Bibio : Phantom Brickworks (Warp)
Surprise de l’année pour ce second couteau post-moderne. Dans le registre ambient, de nombreuses références nous viennent à l’esprit à l’écoute de Phantom Brickworks: Brian Eno, Aphex twin, The Caretaker… Pourtant, Stephen Wilkinson résiste sans problème à tous ces noms écrasants. Le cliché automnal (écouter de la musique au chaud, en regardant par la fenêtre les feuilles tomber et le froid s’installer) est ici totalement transcendé. L’addiction pour cet album fait de Bibio un énième champion de Warp, écurie particulièrement éclectique cette année et décidément increvable.
Nous étions un peu inquiets pour les musiques à danser en 2017. Mais le coup d’éclat est venu de Jamaïque et son duo Equiknoxx découvert par les têtes chercheuses britanniques Demdike Stare.
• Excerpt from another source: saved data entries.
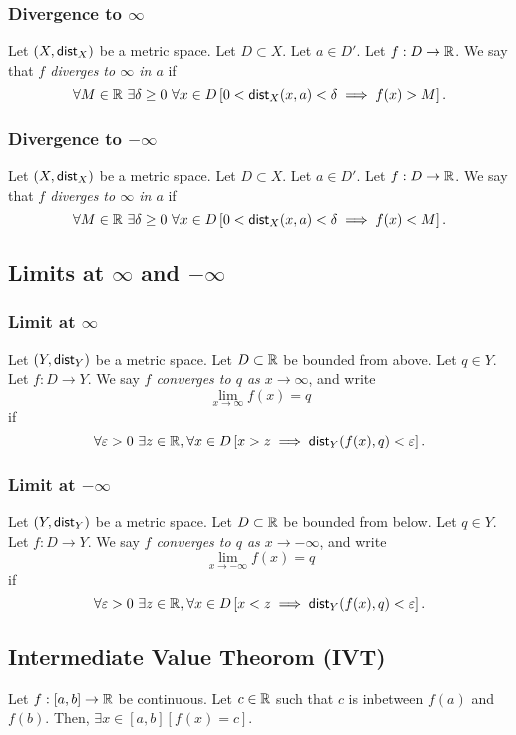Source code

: \subsubsection*{Divergence to $\infty$}
\udef Let $(X, \mathsf{dist}_X)$ be a metric space. Let $D \subset X$. Let $a \in D'$.
Let $f : D \to \mathbb{R}$. We say that \emph{$f$ diverges to $\infty$ in $a$} if
\[
    \forall M \in \R\ \exists \delta \geq 0\ \forall x \in D
        \left[ 0 < \dist_X(x,a) < \delta \implies f(x) > M \right].
\]

\subsubsection*{Divergence to $-\infty$}
\udef Let $(X, \mathsf{dist}_X)$ be a metric space. Let $D \subset X$. Let $a \in D'$.
Let $f : D \to \mathbb{R}$. We say that \emph{$f$ diverges to $\infty$ in $a$} if
\[
    \forall M \in \R\ \exists \delta \geq 0\ \forall x \in D
        \left[ 0 < \dist_X(x,a) < \delta \implies f(x) < M \right].
\]

\subsection{Limits at $\infty$ and $-\infty$}
\subsubsection*{Limit at $\infty$}
\udef Let $(Y, \mathsf{dist}_Y)$ be a metric space. Let $D \subset \mathbb{R}$ be bounded from above.
Let $q \in Y$. Let $f : D \to Y$. We say \emph{$f$ converges to $q$ as $x \to \infty$},
and write
\[
    \lim_{x \to \infty} f(x) = q
\]
if
\[
    \forall \varepsilon > 0\ \exists z \in \mathbb{R}, \forall x \in D
        \left[ x > z \implies \mathsf{dist}_Y(f(x),q) < \varepsilon \right].
\]

\subsubsection*{Limit at $-\infty$}
\udef Let $(Y, \mathsf{dist}_Y)$ be a metric space. Let $D \subset \mathbb{R}$ be bounded from below.
Let $q \in Y$. Let $f : D \to Y$. We say \emph{$f$ converges to $q$ as $x \to -\infty$},
and write
\[
    \lim_{x \to -\infty} f(x) = q
\]
if
\[
    \forall \varepsilon > 0\ \exists z \in \mathbb{R}, \forall x \in D
        \left[ x < z \implies \mathsf{dist}_Y(f(x),q) < \varepsilon \right].
\]


\subsection{Intermediate Value Theorom (IVT)}
\uthm Let $f : [a,b] \to \mathbb{R}$ be continuous. Let $c \in \mathbb{R}$ such that $c$
is inbetween $f(a)$ and $f(b)$. Then,
$\exists x \in [a,b] \left[ f(x) = c \right]$.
Ce premier véritable album, après une compilation déjà enthousiasmante en 2016, ne se contente pas de révolutionner le dancehall. Il nous entraîne dans une refondation apparemment brute et minimaliste, mais pourtant ensoleillée et luxuriante, où les chants d’oiseaux ont toujours la part belle. Le tout, secoué de basses d’une redoutable précision.
Ryuichi Sakamoto : Async (Milan)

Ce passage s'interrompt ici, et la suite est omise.